Football

enCYCLONEpedia: “Rule of 24”

I’m not entirely sure when the trend was first spotted, but it was a couple of years ago and ever since results on the football field have stuck to it almost perfectly. Under Paul Rhoads, when Iowa State opponents are held to less than 24 points the Cyclones are 24-2 (one loss came to Missouri to cap the 2010 season by a score of 14-0 – which I still consider one of the best defensive performances I’ve ever seen from ISU – and the other was a 21-17 loss to TCU in Ames in 2013).

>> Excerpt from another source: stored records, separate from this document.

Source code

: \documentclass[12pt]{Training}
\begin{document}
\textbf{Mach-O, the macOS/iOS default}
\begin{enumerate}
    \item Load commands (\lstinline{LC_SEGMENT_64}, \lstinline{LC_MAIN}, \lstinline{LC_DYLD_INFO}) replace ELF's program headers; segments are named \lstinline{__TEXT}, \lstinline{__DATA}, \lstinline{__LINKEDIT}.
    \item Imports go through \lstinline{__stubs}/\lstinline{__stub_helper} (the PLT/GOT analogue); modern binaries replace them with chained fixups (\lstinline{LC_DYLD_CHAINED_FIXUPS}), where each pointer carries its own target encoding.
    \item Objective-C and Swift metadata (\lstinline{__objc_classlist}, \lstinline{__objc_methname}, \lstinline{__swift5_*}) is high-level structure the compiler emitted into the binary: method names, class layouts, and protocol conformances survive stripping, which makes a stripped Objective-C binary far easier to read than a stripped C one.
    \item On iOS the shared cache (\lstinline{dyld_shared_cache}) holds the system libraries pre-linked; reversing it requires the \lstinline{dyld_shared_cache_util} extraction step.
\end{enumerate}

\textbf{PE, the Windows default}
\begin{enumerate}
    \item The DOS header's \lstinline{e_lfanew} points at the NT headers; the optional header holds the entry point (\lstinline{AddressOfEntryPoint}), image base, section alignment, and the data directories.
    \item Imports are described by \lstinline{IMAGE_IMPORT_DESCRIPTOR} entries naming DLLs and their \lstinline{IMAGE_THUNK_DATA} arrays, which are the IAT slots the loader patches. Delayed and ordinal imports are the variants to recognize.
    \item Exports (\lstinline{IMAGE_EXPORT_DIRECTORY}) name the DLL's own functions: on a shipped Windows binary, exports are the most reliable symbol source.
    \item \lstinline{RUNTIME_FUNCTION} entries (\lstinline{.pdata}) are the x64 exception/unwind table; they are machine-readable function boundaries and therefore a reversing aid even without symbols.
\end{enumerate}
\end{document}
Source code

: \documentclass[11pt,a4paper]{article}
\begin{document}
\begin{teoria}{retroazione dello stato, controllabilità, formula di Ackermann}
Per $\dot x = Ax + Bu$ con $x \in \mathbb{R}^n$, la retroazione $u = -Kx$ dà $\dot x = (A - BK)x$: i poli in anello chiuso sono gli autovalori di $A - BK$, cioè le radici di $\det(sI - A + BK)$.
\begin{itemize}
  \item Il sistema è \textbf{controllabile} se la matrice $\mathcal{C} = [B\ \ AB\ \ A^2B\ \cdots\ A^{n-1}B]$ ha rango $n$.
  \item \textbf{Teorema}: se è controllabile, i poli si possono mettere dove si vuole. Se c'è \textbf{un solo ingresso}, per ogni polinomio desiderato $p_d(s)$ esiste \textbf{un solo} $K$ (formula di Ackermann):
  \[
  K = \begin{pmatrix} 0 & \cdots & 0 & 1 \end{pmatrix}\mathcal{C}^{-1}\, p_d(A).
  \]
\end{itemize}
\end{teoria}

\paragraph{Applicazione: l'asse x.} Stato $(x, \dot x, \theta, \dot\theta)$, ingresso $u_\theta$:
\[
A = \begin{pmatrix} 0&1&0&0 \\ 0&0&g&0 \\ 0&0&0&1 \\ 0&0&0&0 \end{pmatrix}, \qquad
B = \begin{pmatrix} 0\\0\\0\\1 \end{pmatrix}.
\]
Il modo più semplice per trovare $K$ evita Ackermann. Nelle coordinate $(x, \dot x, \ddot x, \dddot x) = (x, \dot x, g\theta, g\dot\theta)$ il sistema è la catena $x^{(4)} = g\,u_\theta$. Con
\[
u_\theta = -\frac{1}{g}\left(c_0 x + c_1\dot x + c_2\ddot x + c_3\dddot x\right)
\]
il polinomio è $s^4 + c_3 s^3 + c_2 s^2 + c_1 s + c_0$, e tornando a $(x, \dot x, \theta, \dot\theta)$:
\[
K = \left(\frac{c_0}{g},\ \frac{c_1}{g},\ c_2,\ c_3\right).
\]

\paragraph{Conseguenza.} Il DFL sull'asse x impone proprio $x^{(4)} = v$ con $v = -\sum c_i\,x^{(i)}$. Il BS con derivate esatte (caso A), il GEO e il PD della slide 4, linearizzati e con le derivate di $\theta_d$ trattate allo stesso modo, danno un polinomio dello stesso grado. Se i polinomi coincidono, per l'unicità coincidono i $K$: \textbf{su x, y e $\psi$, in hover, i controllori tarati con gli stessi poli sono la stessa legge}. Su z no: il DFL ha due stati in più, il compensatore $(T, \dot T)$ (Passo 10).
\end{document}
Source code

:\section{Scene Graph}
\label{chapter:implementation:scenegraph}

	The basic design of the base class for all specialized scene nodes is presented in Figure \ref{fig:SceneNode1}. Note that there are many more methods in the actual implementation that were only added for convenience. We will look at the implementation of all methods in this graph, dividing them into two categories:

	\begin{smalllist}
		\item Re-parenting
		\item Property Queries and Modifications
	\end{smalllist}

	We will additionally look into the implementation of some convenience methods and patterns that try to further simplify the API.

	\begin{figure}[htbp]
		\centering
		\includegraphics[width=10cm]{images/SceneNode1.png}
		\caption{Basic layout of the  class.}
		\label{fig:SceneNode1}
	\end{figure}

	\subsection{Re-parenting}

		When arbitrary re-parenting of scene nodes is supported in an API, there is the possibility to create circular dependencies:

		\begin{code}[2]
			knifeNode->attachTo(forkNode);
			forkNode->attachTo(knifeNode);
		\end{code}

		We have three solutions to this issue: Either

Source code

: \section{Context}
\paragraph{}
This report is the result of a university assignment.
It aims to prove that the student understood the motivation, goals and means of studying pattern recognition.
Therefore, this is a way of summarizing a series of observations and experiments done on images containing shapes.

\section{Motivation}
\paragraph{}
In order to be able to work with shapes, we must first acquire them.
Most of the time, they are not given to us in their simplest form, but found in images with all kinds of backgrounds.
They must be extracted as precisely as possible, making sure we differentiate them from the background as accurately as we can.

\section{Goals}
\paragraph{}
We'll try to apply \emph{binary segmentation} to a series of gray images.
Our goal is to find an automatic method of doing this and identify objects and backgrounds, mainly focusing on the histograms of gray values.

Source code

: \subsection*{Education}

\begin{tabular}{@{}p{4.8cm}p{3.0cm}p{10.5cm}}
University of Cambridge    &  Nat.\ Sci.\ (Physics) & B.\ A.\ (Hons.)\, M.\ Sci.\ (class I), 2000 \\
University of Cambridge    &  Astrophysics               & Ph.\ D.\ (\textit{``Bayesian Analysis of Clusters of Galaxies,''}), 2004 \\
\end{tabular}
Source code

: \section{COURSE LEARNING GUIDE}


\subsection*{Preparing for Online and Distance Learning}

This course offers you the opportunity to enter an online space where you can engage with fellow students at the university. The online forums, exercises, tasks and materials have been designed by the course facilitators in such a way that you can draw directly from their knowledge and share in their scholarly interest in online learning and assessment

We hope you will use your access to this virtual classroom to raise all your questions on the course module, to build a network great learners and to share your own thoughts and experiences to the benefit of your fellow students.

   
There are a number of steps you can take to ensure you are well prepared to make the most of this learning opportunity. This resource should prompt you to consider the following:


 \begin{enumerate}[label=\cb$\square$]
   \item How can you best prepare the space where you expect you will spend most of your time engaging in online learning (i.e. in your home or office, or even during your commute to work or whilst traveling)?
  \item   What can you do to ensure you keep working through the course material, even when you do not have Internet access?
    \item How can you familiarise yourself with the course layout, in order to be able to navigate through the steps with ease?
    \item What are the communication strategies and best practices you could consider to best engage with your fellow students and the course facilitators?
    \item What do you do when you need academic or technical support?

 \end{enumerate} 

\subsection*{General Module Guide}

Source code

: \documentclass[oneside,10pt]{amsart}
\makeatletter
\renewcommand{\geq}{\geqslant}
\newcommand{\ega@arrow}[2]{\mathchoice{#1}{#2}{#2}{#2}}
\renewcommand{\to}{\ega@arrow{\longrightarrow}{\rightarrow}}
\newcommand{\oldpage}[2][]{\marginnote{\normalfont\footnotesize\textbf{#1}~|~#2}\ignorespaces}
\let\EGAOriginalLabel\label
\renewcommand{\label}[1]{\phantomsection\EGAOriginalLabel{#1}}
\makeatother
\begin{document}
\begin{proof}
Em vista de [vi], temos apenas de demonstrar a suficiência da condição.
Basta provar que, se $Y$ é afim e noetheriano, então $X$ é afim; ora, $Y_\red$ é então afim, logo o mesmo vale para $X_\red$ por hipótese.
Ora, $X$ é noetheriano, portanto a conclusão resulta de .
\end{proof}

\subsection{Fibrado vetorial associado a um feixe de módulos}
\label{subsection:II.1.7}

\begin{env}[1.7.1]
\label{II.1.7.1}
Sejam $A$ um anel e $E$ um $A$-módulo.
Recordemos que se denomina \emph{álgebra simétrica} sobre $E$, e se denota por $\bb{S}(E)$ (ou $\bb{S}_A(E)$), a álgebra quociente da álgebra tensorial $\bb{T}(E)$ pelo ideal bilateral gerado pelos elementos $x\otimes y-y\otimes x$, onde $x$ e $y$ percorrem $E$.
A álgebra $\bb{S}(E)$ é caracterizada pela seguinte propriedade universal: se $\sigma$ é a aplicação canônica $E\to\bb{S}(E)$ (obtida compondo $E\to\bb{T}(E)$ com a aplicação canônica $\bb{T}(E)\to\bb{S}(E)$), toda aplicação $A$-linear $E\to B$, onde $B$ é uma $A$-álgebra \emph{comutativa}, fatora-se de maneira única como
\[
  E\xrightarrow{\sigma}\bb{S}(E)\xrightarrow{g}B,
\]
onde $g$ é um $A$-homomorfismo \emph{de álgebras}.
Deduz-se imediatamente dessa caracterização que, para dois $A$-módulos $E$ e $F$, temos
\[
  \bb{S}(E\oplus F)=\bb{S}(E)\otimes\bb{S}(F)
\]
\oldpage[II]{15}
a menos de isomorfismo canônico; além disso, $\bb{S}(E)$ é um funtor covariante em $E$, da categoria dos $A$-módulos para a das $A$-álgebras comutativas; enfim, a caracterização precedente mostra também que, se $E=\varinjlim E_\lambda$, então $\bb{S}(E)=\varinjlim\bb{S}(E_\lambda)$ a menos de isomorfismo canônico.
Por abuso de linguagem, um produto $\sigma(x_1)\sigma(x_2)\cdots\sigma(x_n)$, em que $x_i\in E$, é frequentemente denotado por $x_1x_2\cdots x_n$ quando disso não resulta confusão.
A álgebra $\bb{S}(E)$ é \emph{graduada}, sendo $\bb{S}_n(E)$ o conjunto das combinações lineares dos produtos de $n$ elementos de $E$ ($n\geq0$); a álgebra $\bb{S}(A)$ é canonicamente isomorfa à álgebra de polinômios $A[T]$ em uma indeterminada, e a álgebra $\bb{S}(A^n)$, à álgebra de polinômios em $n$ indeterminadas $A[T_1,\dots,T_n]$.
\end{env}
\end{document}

There’s a lot of anecdotal rationalization we could all provide to explain that but it would likely start and stop with an offense that has very rarely been explosive enough to stay in games beyond that 24 point threshold. For comparison, since 2009 the ISU offense averages 22.8 points per game…so, yeah, it starts to make sense.

In games where opponents hit the 24 point bench mark and beyond the Cyclones are just 4-36. The four wins came against Texas Tech in 2010 (52-38), Iowa in 2011 (44-41 in triple overtime), Oklahoma State in 2011 (37-31 in double overtime), and at West Virginia in 2013 (52-44 in triple overtime). The quirky and unique is that two of those games (Iowa and Oklahoma State) were tied at 24 at the end of regulation (as was the Nebraska loss in overtime in 2010 that was very nearly added to the win column).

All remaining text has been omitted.